Most of the times when taxpayers file a complaint against the tax authorities, they lose the case. The director of the Tax Agency, Santiago Menéndez, revealed this morning that the Administration won 671% of the tax disputes against taxpayers in 2017 through administrative litigation, a percentage that has grown compared to the 561% that it represented in 2015.
Menéndez has outlined these figures at the Business Taxation Forum organised by the Association for the Progress of Management and PwC and has added that in 2012 there were 320 sentences for tax offences, of which 54% was won by the Treasury and the rest by the taxpayer in question.

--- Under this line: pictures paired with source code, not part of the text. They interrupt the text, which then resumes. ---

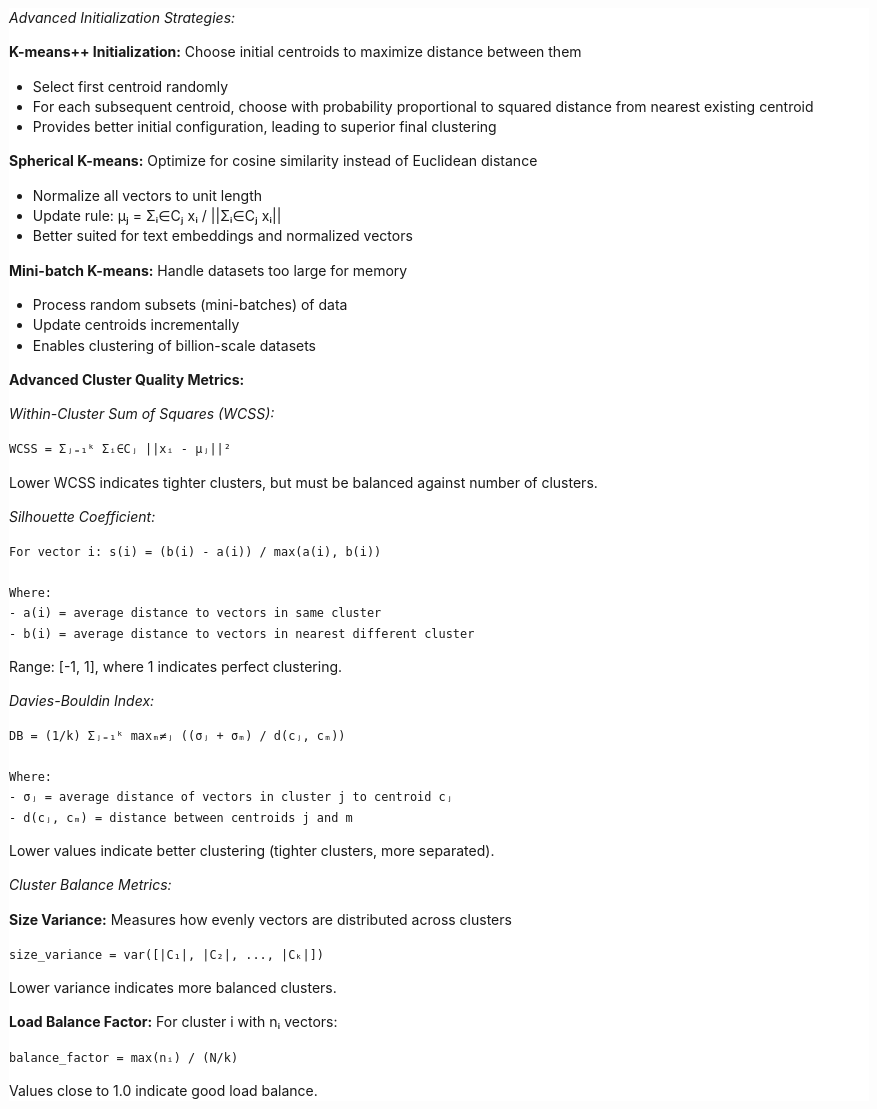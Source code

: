 *Advanced Initialization Strategies:*

**K-means++ Initialization:** Choose initial centroids to maximize distance between them
- Select first centroid randomly
- For each subsequent centroid, choose with probability proportional to squared distance from nearest existing centroid
- Provides better initial configuration, leading to superior final clustering

**Spherical K-means:** Optimize for cosine similarity instead of Euclidean distance
- Normalize all vectors to unit length
- Update rule: μⱼ = Σᵢ∈Cⱼ xᵢ / ||Σᵢ∈Cⱼ xᵢ||
- Better suited for text embeddings and normalized vectors

**Mini-batch K-means:** Handle datasets too large for memory
- Process random subsets (mini-batches) of data
- Update centroids incrementally
- Enables clustering of billion-scale datasets

**Advanced Cluster Quality Metrics:**

*Within-Cluster Sum of Squares (WCSS):*
```
WCSS = Σⱼ₌₁ᵏ Σᵢ∈Cⱼ ||xᵢ - μⱼ||²
```
Lower WCSS indicates tighter clusters, but must be balanced against number of clusters.

*Silhouette Coefficient:*
```
For vector i: s(i) = (b(i) - a(i)) / max(a(i), b(i))

Where:
- a(i) = average distance to vectors in same cluster
- b(i) = average distance to vectors in nearest different cluster
```
Range: [-1, 1], where 1 indicates perfect clustering.

*Davies-Bouldin Index:*
```
DB = (1/k) Σⱼ₌₁ᵏ maxₘ≠ⱼ ((σⱼ + σₘ) / d(cⱼ, cₘ))

Where:
- σⱼ = average distance of vectors in cluster j to centroid cⱼ
- d(cⱼ, cₘ) = distance between centroids j and m
```
Lower values indicate better clustering (tighter clusters, more separated).

*Cluster Balance Metrics:*

**Size Variance:** Measures how evenly vectors are distributed across clusters
```
size_variance = var([|C₁|, |C₂|, ..., |Cₖ|])
```
Lower variance indicates more balanced clusters.

**Load Balance Factor:** For cluster i with nᵢ vectors:
```
balance_factor = max(nᵢ) / (N/k)
```
Values close to 1.0 indicate good load balance.
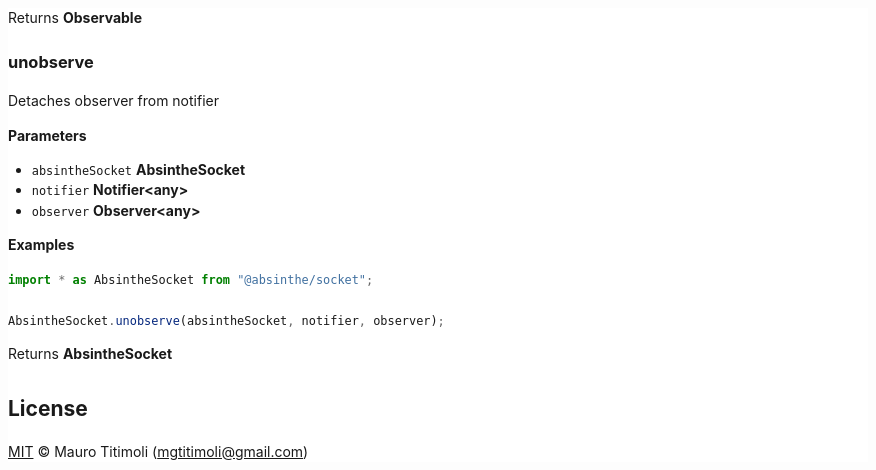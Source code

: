 Returns **Observable** 

### unobserve

Detaches observer from notifier

**Parameters**

-   `absintheSocket` **AbsintheSocket** 
-   `notifier` **Notifier&lt;any>** 
-   `observer` **Observer&lt;any>** 

**Examples**

```javascript
import * as AbsintheSocket from "@absinthe/socket";

AbsintheSocket.unobserve(absintheSocket, notifier, observer);
```

Returns **AbsintheSocket** 

## License

[MIT](LICENSE.txt) :copyright: Mauro Titimoli (mgtitimoli@gmail.com)
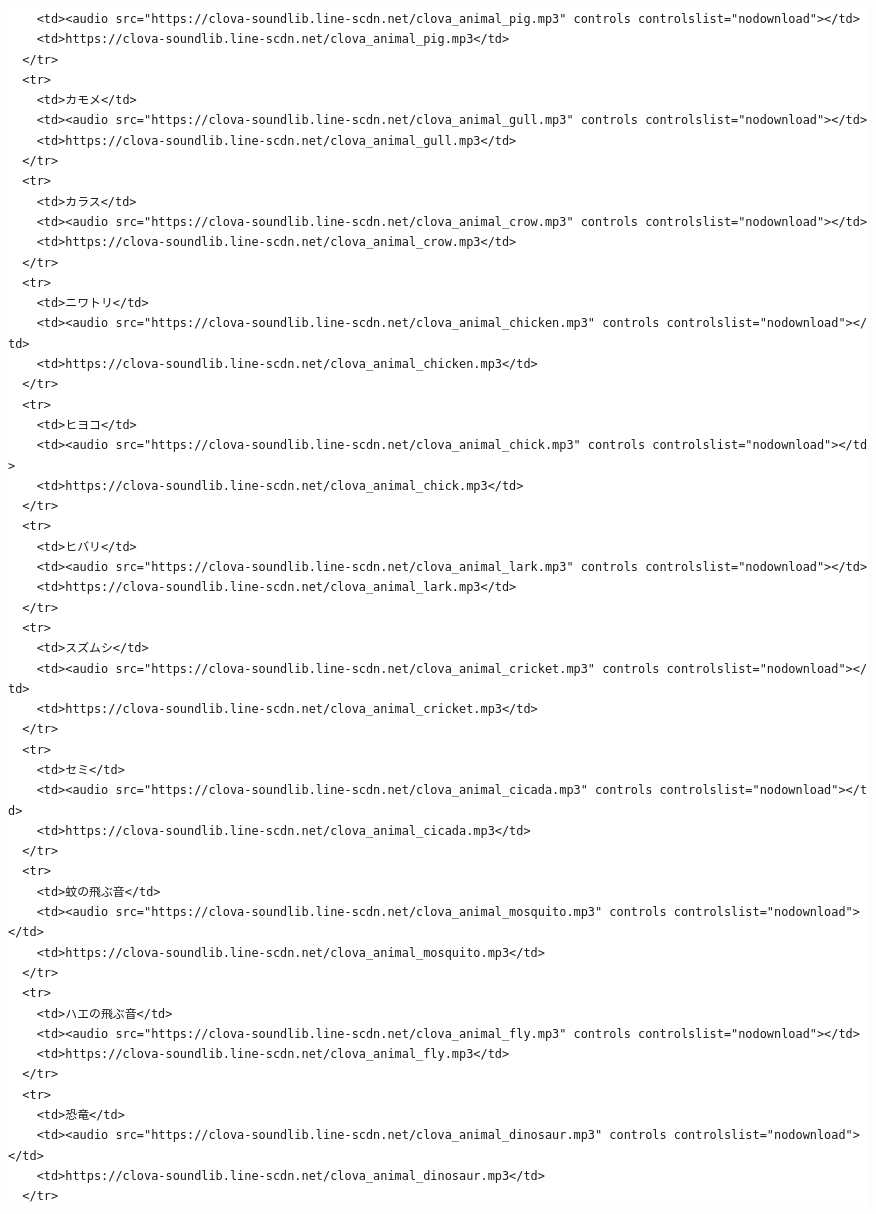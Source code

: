         <td><audio src="https://clova-soundlib.line-scdn.net/clova_animal_pig.mp3" controls controlslist="nodownload"></td>
        <td>https://clova-soundlib.line-scdn.net/clova_animal_pig.mp3</td>
      </tr>
      <tr>
        <td>カモメ</td>
        <td><audio src="https://clova-soundlib.line-scdn.net/clova_animal_gull.mp3" controls controlslist="nodownload"></td>
        <td>https://clova-soundlib.line-scdn.net/clova_animal_gull.mp3</td>
      </tr>
      <tr>
        <td>カラス</td>
        <td><audio src="https://clova-soundlib.line-scdn.net/clova_animal_crow.mp3" controls controlslist="nodownload"></td>
        <td>https://clova-soundlib.line-scdn.net/clova_animal_crow.mp3</td>
      </tr>
      <tr>
        <td>ニワトリ</td>
        <td><audio src="https://clova-soundlib.line-scdn.net/clova_animal_chicken.mp3" controls controlslist="nodownload"></td>
        <td>https://clova-soundlib.line-scdn.net/clova_animal_chicken.mp3</td>
      </tr>
      <tr>
        <td>ヒヨコ</td>
        <td><audio src="https://clova-soundlib.line-scdn.net/clova_animal_chick.mp3" controls controlslist="nodownload"></td>
        <td>https://clova-soundlib.line-scdn.net/clova_animal_chick.mp3</td>
      </tr>
      <tr>
        <td>ヒバリ</td>
        <td><audio src="https://clova-soundlib.line-scdn.net/clova_animal_lark.mp3" controls controlslist="nodownload"></td>
        <td>https://clova-soundlib.line-scdn.net/clova_animal_lark.mp3</td>
      </tr>
      <tr>
        <td>スズムシ</td>
        <td><audio src="https://clova-soundlib.line-scdn.net/clova_animal_cricket.mp3" controls controlslist="nodownload"></td>
        <td>https://clova-soundlib.line-scdn.net/clova_animal_cricket.mp3</td>
      </tr>
      <tr>
        <td>セミ</td>
        <td><audio src="https://clova-soundlib.line-scdn.net/clova_animal_cicada.mp3" controls controlslist="nodownload"></td>
        <td>https://clova-soundlib.line-scdn.net/clova_animal_cicada.mp3</td>
      </tr>
      <tr>
        <td>蚊の飛ぶ音</td>
        <td><audio src="https://clova-soundlib.line-scdn.net/clova_animal_mosquito.mp3" controls controlslist="nodownload"></td>
        <td>https://clova-soundlib.line-scdn.net/clova_animal_mosquito.mp3</td>
      </tr>
      <tr>
        <td>ハエの飛ぶ音</td>
        <td><audio src="https://clova-soundlib.line-scdn.net/clova_animal_fly.mp3" controls controlslist="nodownload"></td>
        <td>https://clova-soundlib.line-scdn.net/clova_animal_fly.mp3</td>
      </tr>
      <tr>
        <td>恐竜</td>
        <td><audio src="https://clova-soundlib.line-scdn.net/clova_animal_dinosaur.mp3" controls controlslist="nodownload"></td>
        <td>https://clova-soundlib.line-scdn.net/clova_animal_dinosaur.mp3</td>
      </tr>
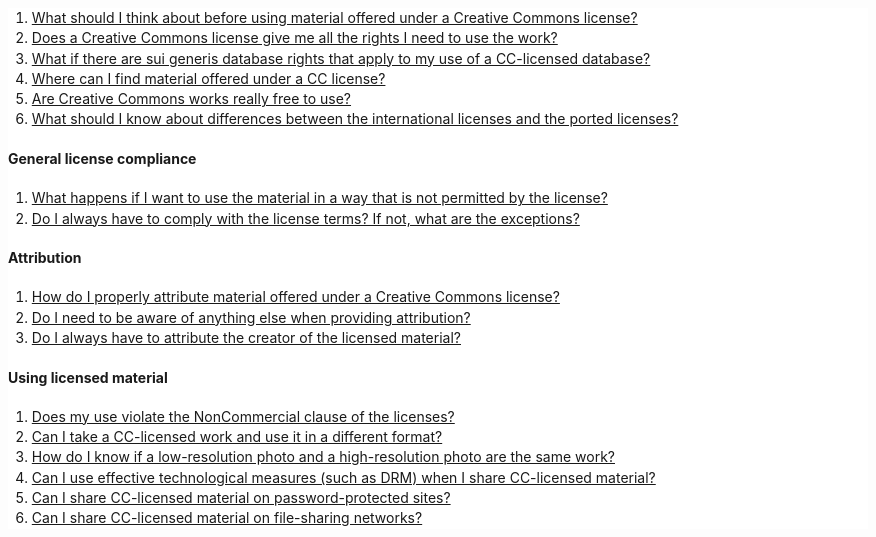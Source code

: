 1.  [ What should I think about before using material offered under a
    Creative Commons
    license?](#What_should_I_think_about_before_using_material_offered_under_a_Creative_Commons_license.3F "wikilink")
2.  [ Does a Creative Commons license give me all the rights I need to
    use the
    work?](#Does_a_Creative_Commons_license_give_me_all_the_rights_I_need_to_use_the_work.3F "wikilink")
3.  [What if there are sui generis database rights that apply to my use
    of a CC-licensed
    database?](#What_if_there_are_sui_generis_database_rights_that_apply_to_my_use_of_a_CC-licensed_database.3F "wikilink")
4.  [ Where can I find material offered under a CC
    license?](#Where_can_I_find_material_offered_under_a_CC_license.3F "wikilink")
5.  [Are Creative Commons works really free to
    use?](#Are_Creative_Commons_works_really_free_to_use.3F "wikilink")
6.  [ What should I know about differences between the international
    licenses and the ported
    licenses?](#What_should_I_know_about_differences_between_the_international_licenses_and_the_ported_licenses.3F "wikilink")

#### General license compliance

1.  [ What happens if I want to use the material in a way that is not
    permitted by the
    license?](#What_happens_if_I_want_to_use_the_material_in_a_way_that_is_not_permitted_by_the_license.3F "wikilink")
2.  [Do I always have to comply with the license terms? If not, what are
    the
    exceptions?](#Do_I_always_have_to_comply_with_the_license_terms.3F_If_not,_what_are_the_exceptions.3F "wikilink")

#### Attribution

1.  [ How do I properly attribute material offered under a Creative
    Commons
    license?](#How_do_I_properly_attribute_material_offered_under_a_Creative_Commons_license.3F "wikilink")
2.  [ Do I need to be aware of anything else when providing
    attribution?](#Do_I_need_to_be_aware_of_anything_else_when_providing_attribution.3F "wikilink")
3.  [Do I always have to attribute the creator of the licensed
    material?](#Do_I_always_have_to_attribute_the_creator_of_the_licensed_material.3F "wikilink")

#### Using licensed material

1.  [ Does my use violate the NonCommercial clause of the
    licenses?](#Does_my_use_violate_the_NonCommercial_clause_of_the_licenses.3F "wikilink")
2.  [Can I take a CC-licensed work and use it in a different
    format?](#Can_I_take_a_CC-licensed_work_and_use_it_in_a_different_format.3F "wikilink")
3.  [How do I know if a low-resolution photo and a high-resolution photo
    are the same
    work?](#How_do_I_know_if_a_low-resolution_photo_and_a_high-resolution_photo_are_the_same_work.3F "wikilink")
4.  [Can I use effective technological measures (such as DRM) when I
    share CC-licensed
    material?](#Can_I_use_effective_technological_measures_(such_as_DRM)_when_I_share_CC-licensed_material.3F "wikilink")
5.  [Can I share CC-licensed material on password-protected
    sites?](#Can_I_share_CC-licensed_material_on_password-protected_sites.3F "wikilink")
6.  [Can I share CC-licensed material on file-sharing
    networks?](#Can_I_share_CC-licensed_material_on_file-sharing_networks.3F "wikilink")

Immediate Information System (SII)
Before an auditorium full of consultants and advisors, the director of the Tax Agency also stressed that the Tax Agency is beginning to penalize companies that have not joined the new Immediate Information System (SII) of VAT when they should have done so. Currently, the 98% of companies that should have already pay their tax through this model. Since July, companies with a turnover of more than six million euros are obliged to pay the ISI. The regulation with the sanctions was approved in December.
Menéndez has called on companies that have not yet joined the system to do so, or there will be fines: "I think they should join now because if not, they will find themselves with sanctions." The delay in declaring invoices through this system can entail a fine of 0.5% of the amount of the operation. The director of the AEAT has valued the results of the SII, since the average VAT refund period for companies has been reduced by 14 days, and by 6 days for large taxpayers, that is, those companies that invoice more than one hundred million euros.